---------- Supplied data
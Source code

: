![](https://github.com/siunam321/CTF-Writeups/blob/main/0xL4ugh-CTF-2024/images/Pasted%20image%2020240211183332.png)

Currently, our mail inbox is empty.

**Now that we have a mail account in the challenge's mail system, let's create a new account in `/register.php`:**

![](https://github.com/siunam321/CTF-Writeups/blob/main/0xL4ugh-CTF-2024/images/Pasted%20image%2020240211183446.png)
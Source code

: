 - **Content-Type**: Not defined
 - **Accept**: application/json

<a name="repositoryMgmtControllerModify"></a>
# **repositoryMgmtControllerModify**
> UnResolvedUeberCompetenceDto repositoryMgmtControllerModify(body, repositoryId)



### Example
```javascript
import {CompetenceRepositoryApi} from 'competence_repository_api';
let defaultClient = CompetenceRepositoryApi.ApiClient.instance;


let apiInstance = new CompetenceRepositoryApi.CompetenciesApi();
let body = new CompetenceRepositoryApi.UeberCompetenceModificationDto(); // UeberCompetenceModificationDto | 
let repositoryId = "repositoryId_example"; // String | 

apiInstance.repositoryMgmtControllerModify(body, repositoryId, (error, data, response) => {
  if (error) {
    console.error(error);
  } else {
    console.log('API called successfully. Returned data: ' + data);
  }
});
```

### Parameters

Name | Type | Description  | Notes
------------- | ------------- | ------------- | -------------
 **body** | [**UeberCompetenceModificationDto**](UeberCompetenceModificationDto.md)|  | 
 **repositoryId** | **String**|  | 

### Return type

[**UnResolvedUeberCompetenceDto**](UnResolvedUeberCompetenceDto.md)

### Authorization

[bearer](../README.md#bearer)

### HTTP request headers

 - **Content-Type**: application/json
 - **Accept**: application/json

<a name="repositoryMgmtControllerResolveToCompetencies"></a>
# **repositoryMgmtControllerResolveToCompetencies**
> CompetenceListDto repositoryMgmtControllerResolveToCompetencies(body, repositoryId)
--------------------
## The problem
Each line of the listing should be printed again, exactly.

## Result of the task
Source code

:![](https://github.com/siunam321/CTF-Writeups/blob/main/0xL4ugh-CTF-2024/images/Pasted%20image%2020240211183332.png)

Currently, our mail inbox is empty.

**Now that we have a mail account in the challenge's mail system, let's create a new account in `/register.php`:**

![](https://github.com/siunam321/CTF-Writeups/blob/main/0xL4ugh-CTF-2024/images/Pasted%20image%2020240211183446.png)
Source code

: - **Content-Type**: Not defined
 - **Accept**: application/json

<a name="repositoryMgmtControllerModify"></a>
# **repositoryMgmtControllerModify**
> UnResolvedUeberCompetenceDto repositoryMgmtControllerModify(body, repositoryId)



### Example
```javascript
import {CompetenceRepositoryApi} from 'competence_repository_api';
let defaultClient = CompetenceRepositoryApi.ApiClient.instance;


let apiInstance = new CompetenceRepositoryApi.CompetenciesApi();
let body = new CompetenceRepositoryApi.UeberCompetenceModificationDto(); // UeberCompetenceModificationDto | 
let repositoryId = "repositoryId_example"; // String | 

apiInstance.repositoryMgmtControllerModify(body, repositoryId, (error, data, response) => {
  if (error) {
    console.error(error);
  } else {
    console.log('API called successfully. Returned data: ' + data);
  }
});
```

### Parameters

Name | Type | Description  | Notes
------------- | ------------- | ------------- | -------------
 **body** | [**UeberCompetenceModificationDto**](UeberCompetenceModificationDto.md)|  | 
 **repositoryId** | **String**|  | 

### Return type

[**UnResolvedUeberCompetenceDto**](UnResolvedUeberCompetenceDto.md)

### Authorization

[bearer](../README.md#bearer)

### HTTP request headers

 - **Content-Type**: application/json
 - **Accept**: application/json

<a name="repositoryMgmtControllerResolveToCompetencies"></a>
# **repositoryMgmtControllerResolveToCompetencies**
> CompetenceListDto repositoryMgmtControllerResolveToCompetencies(body, repositoryId)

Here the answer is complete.